When Nectarios, the Patriarch of Constantinople died near the end of the century, John was elected to succeed him. But the humble priest-monk did not believe himself worthy of so exalted a position and the near-riot that ensued showed that the people of Antioch were certainly not willing to give up their beloved preacher.
So John had to be taken away from Antioch with “cloak and dagger” tactics. An anonymous note was sent to him requesting that he come to a church outside the city to meet with someone who needed his help. When he arrived, a coach was waiting and soldiers placed him in the carriage and whisked him away from Antioch. When they arrived in Constantinople, a huge crowd of people greeted John’s arrival with great joy. John was enthroned as Patriarch of Constantinople on December 15, 398 and now the most important work that God had for him began.
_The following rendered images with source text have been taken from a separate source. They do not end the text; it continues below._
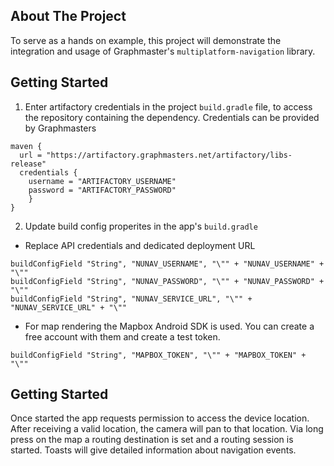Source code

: ## About The Project

To serve as a hands on example, this project will demonstrate the integration and usage of Graphmaster's `multiplatform-navigation` library.

## Getting Started

1. Enter artifactory credentials in the project `build.gradle` file, to access the repository containing the dependency. Credentials can be provided by Graphmasters

```
maven {
  url = "https://artifactory.graphmasters.net/artifactory/libs-release"
  credentials {
    username = "ARTIFACTORY_USERNAME"
    password = "ARTIFACTORY_PASSWORD"
    }
}
```

2. Update build config properites in the app's `build.gradle`

* Replace API credentials and dedicated deployment URL
```
buildConfigField "String", "NUNAV_USERNAME", "\"" + "NUNAV_USERNAME" + "\""
buildConfigField "String", "NUNAV_PASSWORD", "\"" + "NUNAV_PASSWORD" + "\""
buildConfigField "String", "NUNAV_SERVICE_URL", "\"" + "NUNAV_SERVICE_URL" + "\""
```

* For map rendering the Mapbox Android SDK is used. You can create a free account with them and create a test token.
```
buildConfigField "String", "MAPBOX_TOKEN", "\"" + "MAPBOX_TOKEN" + "\""
```

## Getting Started
Once started the app requests permission to access the device location. After receiving a valid location, the camera will pan to that location.
Via long press on the map a routing destination is set and a routing session is started. Toasts will give detailed information about navigation events.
St. John experienced adulation from most of the Christians of Constantinople and beyond. People flocked to hear him preach and teach and they frequently reacted to his sermons by applauding, a practice which John put a stop to. We are privileged to have many of these sermons in written form for our instruction now. The most famous one is the Paschal sermon which we hear every year at the Easter Vigil.
But many in the capital city of the Empire were still pagans, pseudo-Christianity abounded, and the Arian heresy was growing. The level of morality was very low. The new Patriarch’s sermons, while loved by the faithful Christians, were too uncomfortable for some. When it was obvious that the pleasure-seeking life of the Empress Eudoxia was the target of condemnation, she began to plot to have the Patriarch removed.
Empress Eudoxia finally succeeded in her efforts to trap St. John or falsely accuse him. The ridiculous accusations ranged from selling the marble from one of the churches to murder! The Patriarch was sent into exile to a small Armenian village. There, he was was once again afflicted with illness and he died on November 13, 407 and was buried in Comana.
But John, the golden-mouthed, was not forgotten by the people and before long, he was regarded as one of the great “Doctors” of the Church, along with Ss. Basil, Gregory the Theologian, and Gregory the Great. The Liturgy which he composed became the standard for the Eastern rite and his writings continue to instruct Christians to this day.
The Christians of Constantinople began to demand that the holy relics of their beloved saint be returned to the city where he served as Patriarch. The Emperor Theodosius the Younger wrote a letter in the name of his mother, Eudoxia, begging the forgiveness of the saint for her wrongs against him. The relics were brought back to the imperial city in the year 438 and placed in the Church of the Holy Apostles. However, these relics were then stolen by crusaders in 1204 and eventually taken to Rome where they remained until November 27, 2004. At that time, Pope John Paul, in a gesture of reconciliation and brotherly love, gave the relics of the beloved saint to Ecumenical Patriarch Bartholomew and they are now displayed for veneration at St. George’s Church in Constantinople (Istanbul).
May God grant us wisdom to avoid the hatred which comes of jealousy and pride. May we always pray these beautiful words of St. John Chrysostom with heartfelt sincerity: “I believe, O Lord, and I confess that thou art truly the Christ, the Son of the living God, who didst come into the world to save sinners, of whom I am chief.” Holy John, pray for us.